Requirement: Filter the listing for lines containing "스니펫을".
┌──
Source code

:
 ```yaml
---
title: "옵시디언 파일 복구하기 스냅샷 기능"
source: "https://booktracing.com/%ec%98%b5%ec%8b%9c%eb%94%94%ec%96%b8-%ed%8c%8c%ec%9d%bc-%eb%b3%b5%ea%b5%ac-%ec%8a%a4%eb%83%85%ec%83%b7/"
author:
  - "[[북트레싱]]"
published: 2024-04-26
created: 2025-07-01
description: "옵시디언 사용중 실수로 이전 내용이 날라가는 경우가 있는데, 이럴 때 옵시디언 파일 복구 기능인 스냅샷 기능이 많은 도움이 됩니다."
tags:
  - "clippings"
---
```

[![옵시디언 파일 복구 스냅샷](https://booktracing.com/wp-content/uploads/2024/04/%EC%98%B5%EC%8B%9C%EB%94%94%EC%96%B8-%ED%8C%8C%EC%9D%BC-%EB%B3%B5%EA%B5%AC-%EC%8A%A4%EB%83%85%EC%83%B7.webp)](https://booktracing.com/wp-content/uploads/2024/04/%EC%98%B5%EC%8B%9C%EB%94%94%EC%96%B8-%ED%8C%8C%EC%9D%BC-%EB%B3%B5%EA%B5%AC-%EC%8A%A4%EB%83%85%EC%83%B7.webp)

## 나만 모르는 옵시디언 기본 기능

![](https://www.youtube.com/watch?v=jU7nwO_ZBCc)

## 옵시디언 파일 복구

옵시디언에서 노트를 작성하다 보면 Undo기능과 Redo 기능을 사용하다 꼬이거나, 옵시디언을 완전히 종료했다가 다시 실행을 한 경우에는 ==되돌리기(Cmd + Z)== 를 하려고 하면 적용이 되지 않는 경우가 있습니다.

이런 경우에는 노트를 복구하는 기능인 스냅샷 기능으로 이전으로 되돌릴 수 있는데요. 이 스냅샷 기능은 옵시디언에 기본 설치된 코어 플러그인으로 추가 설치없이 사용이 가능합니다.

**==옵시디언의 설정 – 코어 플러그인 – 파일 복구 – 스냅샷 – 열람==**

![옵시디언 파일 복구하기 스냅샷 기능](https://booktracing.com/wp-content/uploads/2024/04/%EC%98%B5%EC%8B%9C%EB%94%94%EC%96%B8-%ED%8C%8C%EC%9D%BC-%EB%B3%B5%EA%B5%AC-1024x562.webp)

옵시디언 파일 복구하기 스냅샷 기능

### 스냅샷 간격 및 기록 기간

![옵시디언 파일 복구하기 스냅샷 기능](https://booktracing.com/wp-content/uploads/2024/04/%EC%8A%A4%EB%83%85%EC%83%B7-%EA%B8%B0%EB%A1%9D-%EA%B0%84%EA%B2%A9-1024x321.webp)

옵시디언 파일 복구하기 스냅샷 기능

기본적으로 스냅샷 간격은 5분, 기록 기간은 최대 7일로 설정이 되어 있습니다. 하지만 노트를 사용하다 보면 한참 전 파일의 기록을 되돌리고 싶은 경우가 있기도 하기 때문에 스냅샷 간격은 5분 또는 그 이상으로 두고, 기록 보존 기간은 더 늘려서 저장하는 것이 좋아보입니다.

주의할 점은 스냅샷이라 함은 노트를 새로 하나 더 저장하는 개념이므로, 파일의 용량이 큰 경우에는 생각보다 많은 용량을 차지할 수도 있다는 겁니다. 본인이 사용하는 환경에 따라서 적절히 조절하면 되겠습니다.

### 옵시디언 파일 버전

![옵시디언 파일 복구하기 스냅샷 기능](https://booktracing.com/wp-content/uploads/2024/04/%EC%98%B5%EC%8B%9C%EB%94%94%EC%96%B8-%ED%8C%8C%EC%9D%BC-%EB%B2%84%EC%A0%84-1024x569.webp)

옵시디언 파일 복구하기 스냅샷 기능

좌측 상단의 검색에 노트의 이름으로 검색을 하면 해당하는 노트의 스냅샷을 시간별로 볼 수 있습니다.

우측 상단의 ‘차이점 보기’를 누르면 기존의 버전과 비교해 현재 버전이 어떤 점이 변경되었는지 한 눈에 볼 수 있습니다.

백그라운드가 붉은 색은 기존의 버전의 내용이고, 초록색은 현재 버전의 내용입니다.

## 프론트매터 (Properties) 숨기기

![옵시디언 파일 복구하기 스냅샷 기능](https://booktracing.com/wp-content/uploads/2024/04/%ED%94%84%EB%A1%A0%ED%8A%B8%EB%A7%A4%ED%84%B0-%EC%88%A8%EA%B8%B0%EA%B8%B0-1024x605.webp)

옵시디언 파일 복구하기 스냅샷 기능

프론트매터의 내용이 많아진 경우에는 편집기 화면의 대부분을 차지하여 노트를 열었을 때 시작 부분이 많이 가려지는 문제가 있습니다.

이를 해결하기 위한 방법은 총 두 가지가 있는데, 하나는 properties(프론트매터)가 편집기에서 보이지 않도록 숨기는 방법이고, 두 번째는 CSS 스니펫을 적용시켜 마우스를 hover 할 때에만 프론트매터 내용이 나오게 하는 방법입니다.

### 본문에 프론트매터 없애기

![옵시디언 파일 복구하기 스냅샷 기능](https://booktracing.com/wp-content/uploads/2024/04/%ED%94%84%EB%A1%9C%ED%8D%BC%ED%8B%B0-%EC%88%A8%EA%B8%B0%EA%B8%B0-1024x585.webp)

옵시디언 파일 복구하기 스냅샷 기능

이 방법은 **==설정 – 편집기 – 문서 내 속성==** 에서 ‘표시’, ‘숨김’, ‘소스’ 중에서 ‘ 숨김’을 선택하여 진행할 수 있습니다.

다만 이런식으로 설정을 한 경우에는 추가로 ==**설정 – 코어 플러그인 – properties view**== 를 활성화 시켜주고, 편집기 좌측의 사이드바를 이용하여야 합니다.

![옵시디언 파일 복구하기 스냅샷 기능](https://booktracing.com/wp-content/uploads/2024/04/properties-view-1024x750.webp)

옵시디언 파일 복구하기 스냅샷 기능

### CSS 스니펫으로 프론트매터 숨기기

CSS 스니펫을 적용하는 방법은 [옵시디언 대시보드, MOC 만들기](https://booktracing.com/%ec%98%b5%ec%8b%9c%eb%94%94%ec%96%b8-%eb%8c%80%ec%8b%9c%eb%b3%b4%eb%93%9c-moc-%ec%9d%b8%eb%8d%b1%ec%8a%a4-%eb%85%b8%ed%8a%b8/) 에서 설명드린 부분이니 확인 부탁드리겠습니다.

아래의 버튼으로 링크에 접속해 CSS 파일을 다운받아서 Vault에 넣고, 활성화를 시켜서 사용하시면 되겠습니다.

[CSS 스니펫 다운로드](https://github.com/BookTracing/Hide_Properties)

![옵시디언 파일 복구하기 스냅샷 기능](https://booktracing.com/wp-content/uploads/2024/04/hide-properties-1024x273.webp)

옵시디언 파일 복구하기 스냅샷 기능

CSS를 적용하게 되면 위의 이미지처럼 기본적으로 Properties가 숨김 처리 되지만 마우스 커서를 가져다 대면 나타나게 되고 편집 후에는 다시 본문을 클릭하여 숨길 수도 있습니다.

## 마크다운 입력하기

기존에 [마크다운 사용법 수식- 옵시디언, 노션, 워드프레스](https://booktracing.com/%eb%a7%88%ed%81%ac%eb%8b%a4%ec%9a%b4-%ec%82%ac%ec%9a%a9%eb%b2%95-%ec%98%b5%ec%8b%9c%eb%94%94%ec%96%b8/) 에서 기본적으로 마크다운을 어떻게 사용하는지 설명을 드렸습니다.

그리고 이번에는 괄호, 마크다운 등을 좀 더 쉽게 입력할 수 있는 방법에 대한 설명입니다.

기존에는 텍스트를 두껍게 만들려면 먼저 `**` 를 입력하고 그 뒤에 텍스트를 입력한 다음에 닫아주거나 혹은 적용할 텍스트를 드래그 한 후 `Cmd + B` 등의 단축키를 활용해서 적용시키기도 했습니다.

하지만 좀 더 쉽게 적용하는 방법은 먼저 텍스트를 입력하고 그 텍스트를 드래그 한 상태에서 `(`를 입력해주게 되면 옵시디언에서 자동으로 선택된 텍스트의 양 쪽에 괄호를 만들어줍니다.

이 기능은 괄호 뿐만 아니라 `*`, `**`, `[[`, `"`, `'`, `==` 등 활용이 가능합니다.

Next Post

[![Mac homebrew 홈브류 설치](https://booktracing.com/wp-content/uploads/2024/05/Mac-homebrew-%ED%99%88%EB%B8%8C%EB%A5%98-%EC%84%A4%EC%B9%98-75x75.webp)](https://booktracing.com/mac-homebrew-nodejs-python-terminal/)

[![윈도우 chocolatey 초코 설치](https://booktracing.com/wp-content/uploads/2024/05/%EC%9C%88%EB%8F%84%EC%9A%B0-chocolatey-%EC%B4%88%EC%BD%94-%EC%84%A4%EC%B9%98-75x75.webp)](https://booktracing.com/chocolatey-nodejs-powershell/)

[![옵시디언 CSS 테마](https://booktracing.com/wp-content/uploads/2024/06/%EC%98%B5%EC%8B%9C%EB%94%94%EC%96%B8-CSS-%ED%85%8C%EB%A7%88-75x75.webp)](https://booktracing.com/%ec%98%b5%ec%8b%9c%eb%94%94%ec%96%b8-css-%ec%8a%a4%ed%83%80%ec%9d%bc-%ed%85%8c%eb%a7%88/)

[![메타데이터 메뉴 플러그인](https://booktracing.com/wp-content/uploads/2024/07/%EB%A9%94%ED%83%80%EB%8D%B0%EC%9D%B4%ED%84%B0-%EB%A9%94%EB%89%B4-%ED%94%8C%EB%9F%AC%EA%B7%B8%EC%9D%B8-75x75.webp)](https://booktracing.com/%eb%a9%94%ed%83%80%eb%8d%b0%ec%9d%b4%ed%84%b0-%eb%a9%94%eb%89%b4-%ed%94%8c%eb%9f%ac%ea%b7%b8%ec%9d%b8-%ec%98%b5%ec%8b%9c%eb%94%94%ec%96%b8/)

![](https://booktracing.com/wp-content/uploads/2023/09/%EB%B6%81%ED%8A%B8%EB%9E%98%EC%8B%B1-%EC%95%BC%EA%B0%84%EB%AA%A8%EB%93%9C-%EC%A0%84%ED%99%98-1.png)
└──
Reply to the task:
이를 해결하기 위한 방법은 총 두 가지가 있는데, 하나는 properties(프론트매터)가 편집기에서 보이지 않도록 숨기는 방법이고, 두 번째는 CSS 스니펫을 적용시켜 마우스를 hover 할 때에만 프론트매터 내용이 나오게 하는 방법입니다.
CSS 스니펫을 적용하는 방법은 [옵시디언 대시보드, MOC 만들기](https://booktracing.com/%ec%98%b5%ec%8b%9c%eb%94%94%ec%96%b8-%eb%8c%80%ec%8b%9c%eb%b3%b4%eb%93%9c-moc-%ec%9d%b8%eb%8d%b1%ec%8a%a4-%eb%85%b8%ed%8a%b8/) 에서 설명드린 부분이니 확인 부탁드리겠습니다.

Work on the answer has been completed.